I set up a KRKB endgame and let Chessmaster go at it. It was a drawn position and white just moved the rook along a file (even in the attack path of black's bishop). Black just moved the bishop back and forth and did not try to take white's rook.
* Question: Why does Chessmaster (as the weak side) seem to make the "best" move in some non-winning endgames (like KPK) but not others (like KRKB)?
In KPK Chessmaster tries to steal the opposition and get a draw. And in KQKN Chessmaster tries to attack the queen. In KRKB the rook should try to take the bishop and win.

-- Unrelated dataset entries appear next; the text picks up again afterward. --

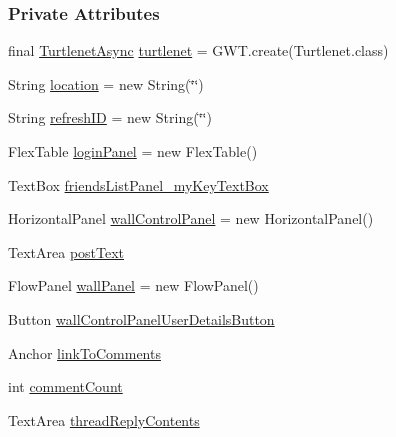 \subsubsection*{Private Attributes}
\begin{DoxyCompactItemize}
\item 
final \hyperlink{interfaceballmerpeak_1_1turtlenet_1_1client_1_1TurtlenetAsync}{Turtlenet\-Async} \hyperlink{classballmerpeak_1_1turtlenet_1_1client_1_1frontend_aef6ce8b50c96dc1af6177f057c4b717f}{turtlenet} = G\-W\-T.\-create(Turtlenet.\-class)
\item 
String \hyperlink{classballmerpeak_1_1turtlenet_1_1client_1_1frontend_a7d6f7af35b97248a4c87681b56b247b6}{location} = new String(\char`\"{}\char`\"{})
\item 
String \hyperlink{classballmerpeak_1_1turtlenet_1_1client_1_1frontend_a280a54ef9864d0adbd9a44e32b7a4775}{refresh\-I\-D} = new String(\char`\"{}\char`\"{})
\item 
Flex\-Table \hyperlink{classballmerpeak_1_1turtlenet_1_1client_1_1frontend_a8991d2d9a0c72e08986aa710d0e02278}{login\-Panel} = new Flex\-Table()
\item 
Text\-Box \hyperlink{classballmerpeak_1_1turtlenet_1_1client_1_1frontend_a342dab1f72f4cf1660ec756f4180b331}{friends\-List\-Panel\-\_\-my\-Key\-Text\-Box}
\item 
Horizontal\-Panel \hyperlink{classballmerpeak_1_1turtlenet_1_1client_1_1frontend_a7ec1c30337c5278194425a4fa458996b}{wall\-Control\-Panel} = new Horizontal\-Panel()
\item 
Text\-Area \hyperlink{classballmerpeak_1_1turtlenet_1_1client_1_1frontend_af105d0e6450c2caedeaee033e8f5d444}{post\-Text}
\item 
Flow\-Panel \hyperlink{classballmerpeak_1_1turtlenet_1_1client_1_1frontend_aabfe3b109c5a81d51ede885f008d7530}{wall\-Panel} = new Flow\-Panel()
\item 
Button \hyperlink{classballmerpeak_1_1turtlenet_1_1client_1_1frontend_ae8e9ee35fb5626cbcdffeb1217d9b71e}{wall\-Control\-Panel\-User\-Details\-Button}
\item 
Anchor \hyperlink{classballmerpeak_1_1turtlenet_1_1client_1_1frontend_a1dc4e0c879ec185e39c9df33f96b99d6}{link\-To\-Comments}
\item 
int \hyperlink{classballmerpeak_1_1turtlenet_1_1client_1_1frontend_acabb927a2716d2523f33d8055a608a7c}{comment\-Count}
\item 
Text\-Area \hyperlink{classballmerpeak_1_1turtlenet_1_1client_1_1frontend_a0135fa512db0b8a94e65353bad182e11}{thread\-Reply\-Contents}

\end{DoxyCompactItemize}
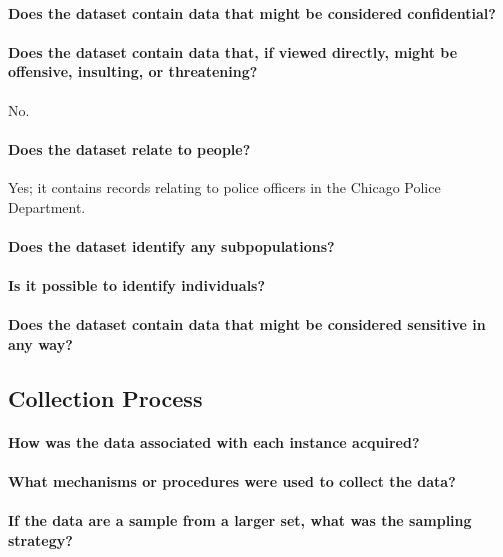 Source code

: \paragraph{Does the dataset contain data that might be considered confidential?}

\paragraph{Does the dataset contain data that, if viewed directly, might be offensive, insulting, or threatening?}
No.

\paragraph{Does the dataset relate to people?} 
Yes; it contains records relating to police officers in the Chicago Police Department.

\paragraph{Does the dataset identify any subpopulations?}

\paragraph{Is it possible to identify individuals?}

\paragraph{Does the dataset contain data that might be considered sensitive in any way?}

\subsection{Collection Process}

\paragraph{How was the data associated with each instance acquired?}

\paragraph{What mechanisms or procedures were used to collect the data?}

\paragraph{If the data are a sample from a larger set, what was the sampling strategy?}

Chessmaster comes with 4-men and some 5-men endgame databases (EGDB) also known as tablebases. When there are less than 5 pieces left on the board the engine stopes calculating and is only looking up into EGDB and sees if the position is won, lost or drawn. If it's won, it will make the moves that lead to the quickest mate. If it's lost, it will make moves that avert mate the longest. In drawn positions (as KRKB mostly is) Chessmaster will make ANY move that doesn't change the outcome of the game. So it just shuffles the pieces back and forth seemingly randomly. But it will never make a move that would change the outcome of the game - thats why it plays the endgames "perfectly".
The funny thing, then, is that in drawn endgames such as most KRKB, humans can play (much) better than a computer with endgame databases that is supposed to play perfectly.
No they don't
Humans from time to time make a move that changes the outcome of the game (from drawn to lost, or from won to drawn), EGDB's don't do that, ever
You're missing the point. The point is that in a DRAWN position in a king and rook vs king and bishop endgame, a human would still try to win the bishop (basically HOPING that the weaker side would blunder, resulting in a win). Therefore, the human would be playing better moves in this case.
Computers don't have any hope, do they?
I know what you are meaning to say, humans keep on trying in theoretically drawn position, setting traps and hoping that their opponent will fall into them. Computers can't possibly do that, for them a drawn position is a drawn position. They see that they can't win, period. No program has an algorithym that would chose the move that creates most problems for their opponents - all moves that lead to a draw are the same for them. And in theoretically drawn positions, all moves lead to draw, hence they are all the same.
Computer's endgame "perfect play" is perfect in a sence that it never changes the outcome of the game. Humans make moves that change the outcome of the game, hence they play worse.